Auch wenn das anachronistisch gedacht ist, finde ich allerdings, passt es sehr gut: spätetens ab dem Frühmittelalter gehörte das Fälschen ja quasi mit zum Handwerk des Klerus. Dass dabei auch die eigene Heilige Schrift z.T. stark pseudepigraphisch geprägt ist - und ich beziehe mich dabei lediglich auf das NT - kann man wohl als eine Art vorträgliche Trockenübung auffassen. Die Vorstellung, dass ein Buch - eher: Kanon - mit einer derartig komplizierten Entstehungsgeschichte im Verlauf dieser Geschichte manipuliert werden soll, finde ich, wohl im Gegensatz zum TE, völlig nachvollziehbar.

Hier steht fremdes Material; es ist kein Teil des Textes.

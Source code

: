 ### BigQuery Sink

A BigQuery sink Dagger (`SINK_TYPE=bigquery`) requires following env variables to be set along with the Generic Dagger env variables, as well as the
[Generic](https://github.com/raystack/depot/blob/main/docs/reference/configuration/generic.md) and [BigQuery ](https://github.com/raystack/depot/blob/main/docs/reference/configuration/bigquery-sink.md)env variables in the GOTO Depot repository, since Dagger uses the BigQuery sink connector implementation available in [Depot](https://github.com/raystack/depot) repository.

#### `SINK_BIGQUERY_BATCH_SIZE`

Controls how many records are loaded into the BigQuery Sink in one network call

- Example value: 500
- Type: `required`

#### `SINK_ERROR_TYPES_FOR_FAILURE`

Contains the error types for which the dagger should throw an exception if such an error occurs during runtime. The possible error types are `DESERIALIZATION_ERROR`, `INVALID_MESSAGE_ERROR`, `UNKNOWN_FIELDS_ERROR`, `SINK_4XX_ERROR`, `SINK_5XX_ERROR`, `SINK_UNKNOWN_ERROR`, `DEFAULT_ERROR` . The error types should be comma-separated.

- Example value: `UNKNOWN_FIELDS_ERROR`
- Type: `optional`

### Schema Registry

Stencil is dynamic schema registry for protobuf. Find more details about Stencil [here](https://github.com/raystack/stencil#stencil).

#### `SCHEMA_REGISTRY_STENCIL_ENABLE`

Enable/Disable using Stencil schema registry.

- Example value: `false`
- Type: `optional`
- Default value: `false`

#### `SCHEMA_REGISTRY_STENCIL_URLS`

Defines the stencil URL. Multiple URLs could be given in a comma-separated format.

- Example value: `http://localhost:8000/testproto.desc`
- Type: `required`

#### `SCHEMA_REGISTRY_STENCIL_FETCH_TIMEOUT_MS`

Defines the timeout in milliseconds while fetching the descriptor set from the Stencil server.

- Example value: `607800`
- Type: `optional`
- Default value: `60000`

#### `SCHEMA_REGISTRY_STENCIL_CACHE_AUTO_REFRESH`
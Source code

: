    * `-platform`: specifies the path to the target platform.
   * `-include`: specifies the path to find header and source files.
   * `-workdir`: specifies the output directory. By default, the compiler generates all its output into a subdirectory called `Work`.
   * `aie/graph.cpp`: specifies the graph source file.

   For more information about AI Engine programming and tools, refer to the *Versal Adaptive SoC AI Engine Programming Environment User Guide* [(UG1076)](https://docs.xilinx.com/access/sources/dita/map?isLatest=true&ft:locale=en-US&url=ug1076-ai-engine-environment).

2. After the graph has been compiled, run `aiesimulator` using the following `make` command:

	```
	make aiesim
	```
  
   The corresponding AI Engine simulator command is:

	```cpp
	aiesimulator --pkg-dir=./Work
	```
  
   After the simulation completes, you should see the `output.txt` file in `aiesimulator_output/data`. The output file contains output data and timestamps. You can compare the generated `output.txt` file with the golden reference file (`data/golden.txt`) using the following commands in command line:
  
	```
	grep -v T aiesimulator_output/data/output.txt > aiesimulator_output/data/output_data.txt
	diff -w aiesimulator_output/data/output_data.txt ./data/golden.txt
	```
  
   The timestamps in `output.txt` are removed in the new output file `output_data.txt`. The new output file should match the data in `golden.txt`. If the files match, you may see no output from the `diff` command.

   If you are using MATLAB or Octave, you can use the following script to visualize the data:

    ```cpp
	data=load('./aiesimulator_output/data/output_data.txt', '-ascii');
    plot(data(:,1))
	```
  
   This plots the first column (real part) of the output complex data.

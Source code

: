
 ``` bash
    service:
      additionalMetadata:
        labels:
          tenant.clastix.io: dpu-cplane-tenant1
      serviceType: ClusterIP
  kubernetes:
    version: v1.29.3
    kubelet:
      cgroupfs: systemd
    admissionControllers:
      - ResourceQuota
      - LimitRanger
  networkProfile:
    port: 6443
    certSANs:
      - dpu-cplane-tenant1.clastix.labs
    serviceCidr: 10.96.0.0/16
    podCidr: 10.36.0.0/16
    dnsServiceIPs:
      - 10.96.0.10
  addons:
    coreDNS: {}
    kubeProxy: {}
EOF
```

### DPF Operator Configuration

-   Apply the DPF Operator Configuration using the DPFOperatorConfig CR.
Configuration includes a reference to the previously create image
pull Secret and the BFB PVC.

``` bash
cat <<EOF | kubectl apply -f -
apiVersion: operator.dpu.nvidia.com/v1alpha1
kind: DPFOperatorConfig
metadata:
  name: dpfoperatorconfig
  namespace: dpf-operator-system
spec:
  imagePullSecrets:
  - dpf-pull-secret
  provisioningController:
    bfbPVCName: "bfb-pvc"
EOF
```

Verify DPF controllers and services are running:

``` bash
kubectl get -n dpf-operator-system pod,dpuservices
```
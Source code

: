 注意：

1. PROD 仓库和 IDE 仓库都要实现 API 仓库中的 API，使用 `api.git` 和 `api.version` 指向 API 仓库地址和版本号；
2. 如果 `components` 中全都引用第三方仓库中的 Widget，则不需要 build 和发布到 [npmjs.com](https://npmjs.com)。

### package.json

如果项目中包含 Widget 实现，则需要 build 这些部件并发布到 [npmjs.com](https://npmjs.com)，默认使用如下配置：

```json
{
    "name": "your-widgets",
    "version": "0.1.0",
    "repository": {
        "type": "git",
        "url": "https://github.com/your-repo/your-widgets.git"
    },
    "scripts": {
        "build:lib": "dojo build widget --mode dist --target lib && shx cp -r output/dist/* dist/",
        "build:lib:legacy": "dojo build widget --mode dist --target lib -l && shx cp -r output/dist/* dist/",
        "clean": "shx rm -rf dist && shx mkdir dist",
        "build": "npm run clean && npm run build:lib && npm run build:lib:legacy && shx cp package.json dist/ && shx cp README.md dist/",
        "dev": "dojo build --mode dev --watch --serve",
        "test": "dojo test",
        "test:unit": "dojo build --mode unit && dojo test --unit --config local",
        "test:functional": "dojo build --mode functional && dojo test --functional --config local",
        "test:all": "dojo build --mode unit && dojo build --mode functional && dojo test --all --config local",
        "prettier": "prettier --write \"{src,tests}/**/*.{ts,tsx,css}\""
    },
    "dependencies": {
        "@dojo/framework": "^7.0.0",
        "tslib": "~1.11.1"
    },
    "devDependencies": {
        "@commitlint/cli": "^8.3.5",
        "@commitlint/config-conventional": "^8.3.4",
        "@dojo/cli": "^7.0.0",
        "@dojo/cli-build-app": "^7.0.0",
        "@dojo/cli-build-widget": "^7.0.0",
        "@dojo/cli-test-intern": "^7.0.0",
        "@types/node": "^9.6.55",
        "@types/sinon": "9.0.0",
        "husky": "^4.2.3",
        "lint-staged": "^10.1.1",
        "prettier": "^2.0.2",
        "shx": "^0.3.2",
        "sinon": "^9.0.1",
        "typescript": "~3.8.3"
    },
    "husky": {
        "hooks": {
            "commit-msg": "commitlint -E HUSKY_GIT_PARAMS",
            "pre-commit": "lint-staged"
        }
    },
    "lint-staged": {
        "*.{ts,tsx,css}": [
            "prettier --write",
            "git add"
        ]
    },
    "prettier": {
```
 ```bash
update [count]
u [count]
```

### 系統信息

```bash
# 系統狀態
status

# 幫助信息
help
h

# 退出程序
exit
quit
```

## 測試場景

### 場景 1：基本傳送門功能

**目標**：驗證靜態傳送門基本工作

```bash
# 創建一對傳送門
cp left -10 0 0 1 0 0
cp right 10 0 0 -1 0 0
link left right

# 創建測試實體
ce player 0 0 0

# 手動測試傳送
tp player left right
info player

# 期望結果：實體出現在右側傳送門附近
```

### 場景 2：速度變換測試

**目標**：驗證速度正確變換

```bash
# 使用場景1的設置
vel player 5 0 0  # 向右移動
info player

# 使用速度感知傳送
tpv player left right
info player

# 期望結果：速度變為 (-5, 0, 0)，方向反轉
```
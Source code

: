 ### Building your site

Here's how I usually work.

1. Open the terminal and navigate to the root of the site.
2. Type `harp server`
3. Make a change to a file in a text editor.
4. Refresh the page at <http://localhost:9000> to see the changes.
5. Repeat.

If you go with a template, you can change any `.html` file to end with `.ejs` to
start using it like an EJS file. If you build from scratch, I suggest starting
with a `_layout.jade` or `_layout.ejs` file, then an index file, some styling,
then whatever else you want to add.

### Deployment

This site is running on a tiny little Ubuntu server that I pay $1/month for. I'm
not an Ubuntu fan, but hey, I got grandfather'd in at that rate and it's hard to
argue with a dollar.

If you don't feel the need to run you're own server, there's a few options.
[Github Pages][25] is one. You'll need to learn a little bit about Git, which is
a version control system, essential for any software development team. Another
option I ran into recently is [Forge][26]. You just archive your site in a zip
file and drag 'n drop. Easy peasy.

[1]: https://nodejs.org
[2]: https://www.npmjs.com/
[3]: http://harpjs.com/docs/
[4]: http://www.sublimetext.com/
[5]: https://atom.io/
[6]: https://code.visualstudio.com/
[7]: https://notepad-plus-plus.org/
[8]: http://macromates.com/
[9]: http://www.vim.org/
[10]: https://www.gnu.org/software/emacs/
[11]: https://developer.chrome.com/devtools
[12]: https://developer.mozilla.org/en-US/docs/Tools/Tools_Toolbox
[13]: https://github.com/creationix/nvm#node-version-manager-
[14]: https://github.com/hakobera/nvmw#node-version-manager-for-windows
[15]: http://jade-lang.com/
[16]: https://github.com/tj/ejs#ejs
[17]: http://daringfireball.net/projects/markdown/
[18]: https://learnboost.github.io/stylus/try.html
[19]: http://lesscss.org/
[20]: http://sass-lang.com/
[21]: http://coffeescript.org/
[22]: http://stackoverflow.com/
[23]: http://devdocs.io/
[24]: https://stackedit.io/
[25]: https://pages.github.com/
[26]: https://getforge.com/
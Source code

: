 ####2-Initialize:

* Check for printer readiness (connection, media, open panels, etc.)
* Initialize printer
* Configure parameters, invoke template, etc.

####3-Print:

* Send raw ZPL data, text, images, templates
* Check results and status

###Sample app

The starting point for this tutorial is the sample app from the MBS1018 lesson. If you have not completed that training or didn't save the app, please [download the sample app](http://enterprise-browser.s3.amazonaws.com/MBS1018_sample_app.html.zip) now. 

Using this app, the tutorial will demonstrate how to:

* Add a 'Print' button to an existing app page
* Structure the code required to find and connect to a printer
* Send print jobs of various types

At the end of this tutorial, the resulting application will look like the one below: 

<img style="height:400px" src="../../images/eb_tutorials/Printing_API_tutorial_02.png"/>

Dass vor allem zu Anfangszeit des Christentums auch u.a. byzantinische Kaiser einen starken Einfluss auf die dogmatische Entwicklung hatten, ist wohl unbestreitbar: Justinian etwa, hat sich ja extra eingemischt, und es waren ja auch die Kaiser welche überhaupt Konzilien einberiefen. In die Bibel ist davon m.A.n. nichts eingeflossen; zumindest nicht durch die späteren Konzilien, die MT-Passage, als Beispiel wie gesagt, legt allerdings eine spätere Manipulation nahe. Sehr wohl aber sind Eingriffe der weltlichen Herrscher in die Tradition, die sich Katholisch nennt, eingeflossen und bis heute wirkmächtig. Dass die Bibel allerdings manipuliert wurde um die Menschen von der Wahrheit abzulenken denke ich nicht; selbst uneditiert ist die Bibel nach wie vor eine Heilige Schrift unter vielen. Die Bibel enthält nicht mehr und nicht weniger Wahrheit als das Enûma elis, das Kojiki, die Edda, der Koran oder die diversen Erzählungen über Mithras, Dyionisos und Co.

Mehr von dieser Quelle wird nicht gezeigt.